Opération risquée que Roi Vaara a entreprise en décidant de faire un festival de performances complètement ouvert.

En effet, toute personne voulant y participer pouvait le faire en autant qu’elle assurait ses déplacements. Cependant, Roi Vaara avait pris soin d’inviter un bon nombre d’amis et performeurs d’expérience, valeurs sûres, qui ne pouvaient refuser l’invitation. C’est, entre autres, ce qui a fait de ce festival un événement remarquable. J’y suis moi-même allé en tant que performeur.

Lors d’un événement de cette envergure, on ne peut faire autrement que de se poser l’éternelle question : "Qu’est-ce qu’une performance?" Est-ce une forme d’art bien distincte, la réunion de plusieurs formes, une manière de traiter l’art qui fait qu’elle soit devenue difficilement catégorisable, ou tout cela en même temps? Certains performeurs sont issus du milieu des arts visuels, d’autres de la musique, du théâtre, de la danse ou de la performance même. Selon les puristes, il serait d’ailleurs plus juste d’appeler certaines performances "spectacles", "événements" ou "actions pluridisciplinaires". Il reste que, selon moi, quand une action est intéressante, peu importe le nom qu’on lui donne.

À Helsinki, on en a vu de toutes les couleurs – 200 participants pour 261 performances.

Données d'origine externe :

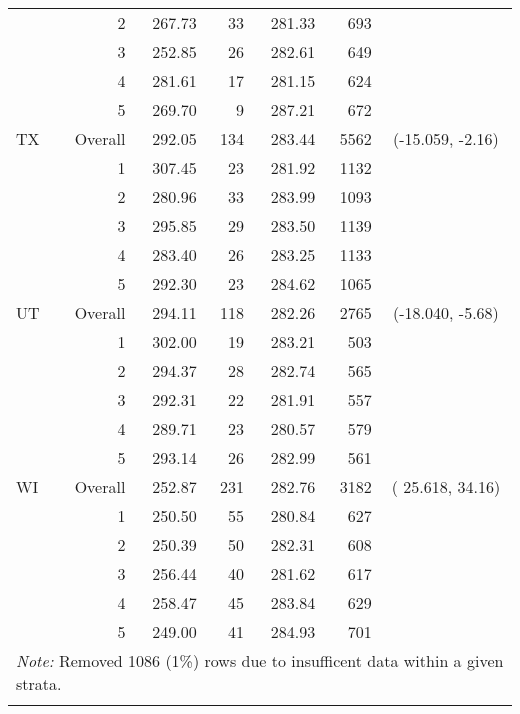 \begin{longtable}{lrrr@{\extracolsep{.25cm}}rrc}
   & 2 & 267.73 &  33 & 281.33 & 693 &  \\ 
   & 3 & 252.85 &  26 & 282.61 & 649 &  \\ 
   & 4 & 281.61 &  17 & 281.15 & 624 &  \\ 
   & 5 & 269.70 &   9 & 287.21 & 672 &  \\ 
   \hline
TX & Overall & 292.05 & 134 & 283.44 & 5562 & (-15.059,  -2.16) \\ 
   & 1 & 307.45 &  23 & 281.92 & 1132 &  \\ 
   & 2 & 280.96 &  33 & 283.99 & 1093 &  \\ 
   & 3 & 295.85 &  29 & 283.50 & 1139 &  \\ 
   & 4 & 283.40 &  26 & 283.25 & 1133 &  \\ 
   & 5 & 292.30 &  23 & 284.62 & 1065 &  \\ 
   \hline
UT & Overall & 294.11 & 118 & 282.26 & 2765 & (-18.040,  -5.68) \\ 
   & 1 & 302.00 &  19 & 283.21 & 503 &  \\ 
   & 2 & 294.37 &  28 & 282.74 & 565 &  \\ 
   & 3 & 292.31 &  22 & 281.91 & 557 &  \\ 
   & 4 & 289.71 &  23 & 280.57 & 579 &  \\ 
   & 5 & 293.14 &  26 & 282.99 & 561 &  \\ 
   \hline
WI & Overall & 252.87 & 231 & 282.76 & 3182 & ( 25.618,  34.16) \\ 
   & 1 & 250.50 &  55 & 280.84 & 627 &  \\ 
   & 2 & 250.39 &  50 & 282.31 & 608 &  \\ 
   & 3 & 256.44 &  40 & 281.62 & 617 &  \\ 
   & 4 & 258.47 &  45 & 283.84 & 629 &  \\ 
   & 5 & 249.00 &  41 & 284.93 & 701 &  \\ 
   \hline \multicolumn{7}{l}{\textit{Note:} Removed 1086 (1\%) rows due to insufficent data within a given strata.} \\\hline
\label{g8math-mlpsa-lr}
\end{longtable}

Probablement un des plus gros festivals de performances jamais vus. Onze jours, entre six et huit heures de performances tous les soirs. Un seul lieu : Cable Factory, ancienne usine et petites compagnies situées un peu à l’extérieur du centre-ville et qui sont maintenant transformées en salles de théâtre ou en ateliers d’artistes, salles louées pour des parties, etc. Ce festival qui a demandé une organisation monstre, dégageait une anarchie et une grande liberté. Les artistes s’y sont sentis très à l’aise. Ces deux semaines de diffusion et d’échange ont permis aux performeurs d’avoir entre eux des rapports élaborés, ce qui a favorisé des collaborations inattendues et des créations improvisées. Le dernier soir, 31 performances ont été présentées.